If you always have your phone at hand and find it hard to put it down, you’re not alone. Surveys reveal that we interact with our phones an average of 85 times a day, even in the middle of the night when we wake up. Ninety-one percent of people admit they never leave home without their phone, and 46% say they couldn’t live without it.
However, a group of researchers from the University of Texas has bad news for all those people: simply having their smartphone nearby affects their intelligence.
The mere presence of the mobile phone affects our cognitive capacity
Psychologists recruited nearly 800 people, who completed a series of tasks designed to assess their cognitive ability. In one of these tasks, participants had to solve math problems while memorizing random letters, a test to assess their ability to keep track of relevant information while engaged in a complex cognitive task.

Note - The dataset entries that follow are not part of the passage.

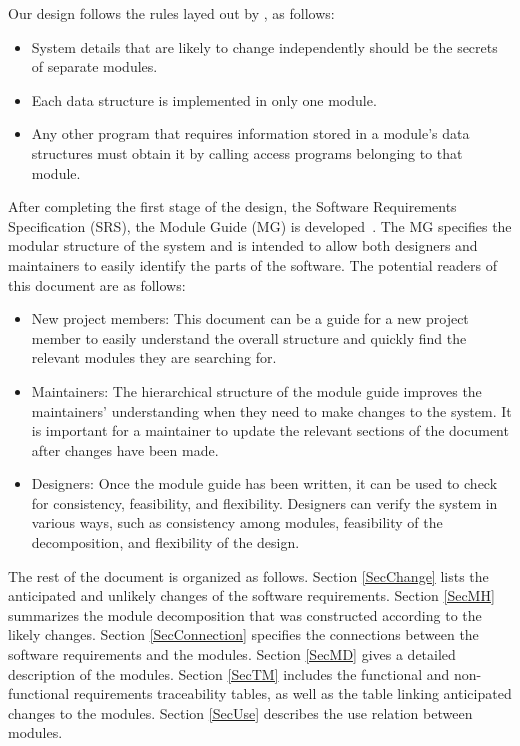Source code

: \documentclass[10pt, titlepage]{article}
\begin{document}
Our design follows the rules layed out by \cite{ParnasEtAl1984}, as follows:
\begin{itemize}
\item System details that are likely to change independently should be the
  secrets of separate modules.
\item Each data structure is implemented in only one module.
\item Any other program that requires information stored in a module's data
  structures must obtain it by calling access programs belonging to that module.
\end{itemize}

After completing the first stage of the design, the Software Requirements
Specification (SRS), the Module Guide (MG) is developed~\cite{ParnasEtAl1984}. The MG
specifies the modular structure of the system and is intended to allow both
designers and maintainers to easily identify the parts of the software.  The
potential readers of this document are as follows:

\begin{itemize}
\item New project members: This document can be a guide for a new project member
  to easily understand the overall structure and quickly find the
  relevant modules they are searching for.
\item Maintainers: The hierarchical structure of the module guide improves the
  maintainers' understanding when they need to make changes to the system. It is
  important for a maintainer to update the relevant sections of the document
  after changes have been made.
\item Designers: Once the module guide has been written, it can be used to
  check for consistency, feasibility, and flexibility. Designers can verify the
  system in various ways, such as consistency among modules, feasibility of the
  decomposition, and flexibility of the design.
\end{itemize}

The rest of the document is organized as follows. Section
\ref{SecChange} lists the anticipated and unlikely changes of the software
requirements. Section \ref{SecMH} summarizes the module decomposition that
was constructed according to the likely changes. Section \ref{SecConnection}
specifies the connections between the software requirements and the
modules. Section \ref{SecMD} gives a detailed description of the
modules. Section \ref{SecTM} includes the functional and non-functional requirements
traceability tables, as well as the table linking anticipated changes to the modules. Section
\ref{SecUse} describes the use relation between modules.
\end{document}
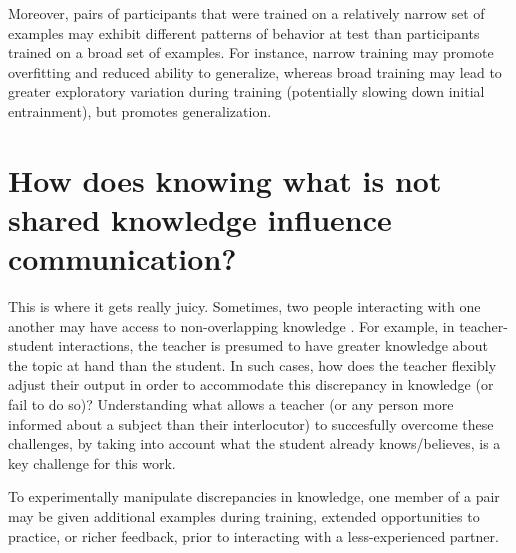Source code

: \documentclass[12pt]{article}
\begin{document}
Moreover, pairs of participants that were trained on a relatively narrow set of examples may exhibit different patterns of behavior at test than participants trained on a broad set of examples. For instance, narrow training may promote overfitting and reduced ability to generalize, whereas broad training may lead to greater exploratory variation during training (potentially slowing down initial entrainment), but promotes generalization. 

\section{How does knowing what is not shared knowledge influence communication? }

This is where it gets really juicy. Sometimes, two people interacting with one another may have access to non-overlapping knowledge \cite{Wu:2007tz}. For example, in teacher-student interactions, the teacher is presumed to have greater knowledge about the topic at hand than the student. In such cases, how does the teacher flexibly adjust their output in order to accommodate this discrepancy in knowledge (or fail to do so)? Understanding what allows a teacher (or any person more informed about a subject than their interlocutor) to succesfully overcome these challenges, by taking into account what the student already knows/believes, is a key challenge for this work. 

To experimentally manipulate discrepancies in knowledge, one member of a pair may be given additional examples during training, extended opportunities to practice, or richer feedback, prior to interacting with a less-experienced partner. 


\setlength{\bibleftmargin}{.125in}
\setlength{\bibindent}{-\bibleftmargin}

\end{document}
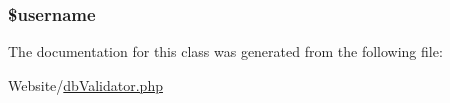 \hypertarget{classdb_validator_a0eb82aa5f81cf845de4b36cd653c42cf}{
\subsubsection[{\$username}]{\setlength{\rightskip}{0pt plus 5cm}\${\bf username}}}\label{classdb_validator_a0eb82aa5f81cf845de4b36cd653c42cf}


The documentation for this class was generated from the following file\-:\begin{DoxyCompactItemize}
\item 
Website/\hyperlink{db_validator_8php}{db\-Validator.\-php}\end{DoxyCompactItemize}
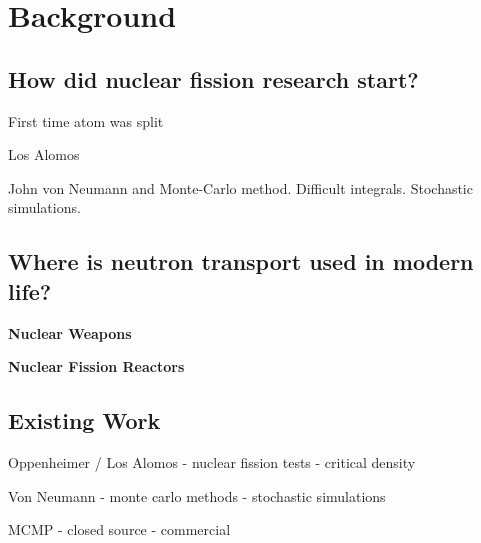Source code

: 

\section{Background}

\subsection{How did nuclear fission research start?}

First time atom was split 

Los Alomos

John von Neumann and Monte-Carlo method. Difficult integrals. Stochastic simulations.

\subsection{Where is neutron transport used in modern life?}

\textbf{Nuclear Weapons}

\textbf{Nuclear Fission Reactors}

\subsection{Existing Work}

Oppenheimer / Los Alomos
- nuclear fission tests
- critical density

Von Neumann
- monte carlo methods
- stochastic simulations

MCMP
- closed source
- commercial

In another test, participants viewed a set of images that formed an incomplete pattern and had to choose the image that best completed the pattern. This task assessed “fluid intelligence” – that is, the ability to solve novel problems.
Is it possible that the mere presence of a smartphone can influence our cognitive abilities to the point of affecting our performance?
To answer this question, the researchers divided the subjects into three groups: one placed their smartphone directly in front of them on the table; others kept it in their pocket or purse; and a third left it in the adjacent room. However, in all cases, the smartphones had their alerts turned off so that notifications wouldn’t interrupt them while they were performing the tests.
The results were surprising: people who took the tests while their phones were in another room scored the highest, followed by those who kept their smartphones in their pockets or purses. The worst performers were those who had their phones in plain sight.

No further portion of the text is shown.